** HOW TO COMPLETE THIS TASK **
Report all lines in the records that hold the string "customers".

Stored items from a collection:
—————
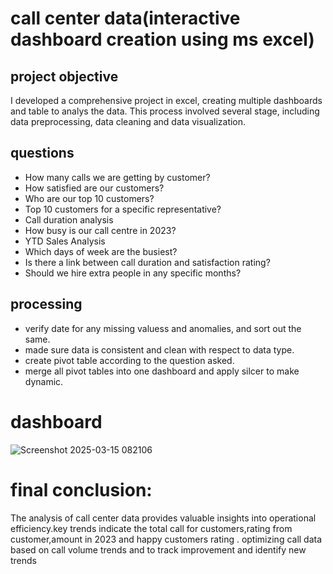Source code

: # call center data(interactive dashboard creation using ms excel)
## project objective
I developed a comprehensive project in excel, creating multiple dashboards and table to analys the data. This process involved several stage, including data preprocessing, data cleaning and data visualization.

## questions
- How many calls we are getting by customer?
- How satisfied are our customers?
- Who are our top 10 customers?
- Top 10 customers for a specific representative?
- Call duration analysis
- How busy is our call centre in 2023?
- YTD Sales Analysis
- Which days of week are the busiest?
- Is there a link between call duration and satisfaction rating?
- Should we hire extra people in any specific months?

## processing
- verify date for any missing valuess and anomalies, and sort out the same.
- made sure data is consistent and clean with respect to data type.
- create pivot table according to the question asked.
- merge all pivot tables into one dashboard and apply silcer to make dynamic.

# dashboard 

![Screenshot 2025-03-15 082106](https://github.com/user-attachments/assets/798777b7-602b-4d3f-abc2-c6c7f458261b)

# final conclusion:
The analysis of call center data provides valuable insights into operational efficiency.key trends indicate the total call for customers,rating from customer,amount in 2023 and happy customers rating . optimizing call data based on call volume trends and to track improvement and identify new trends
—————
** ANSWER BELOW **
- How satisfied are our customers?
- Who are our top 10 customers?
- Top 10 customers for a specific representative?
The analysis of call center data provides valuable insights into operational efficiency.key trends indicate the total call for customers,rating from customer,amount in 2023 and happy customers rating . optimizing call data based on call volume trends and to track improvement and identify new trends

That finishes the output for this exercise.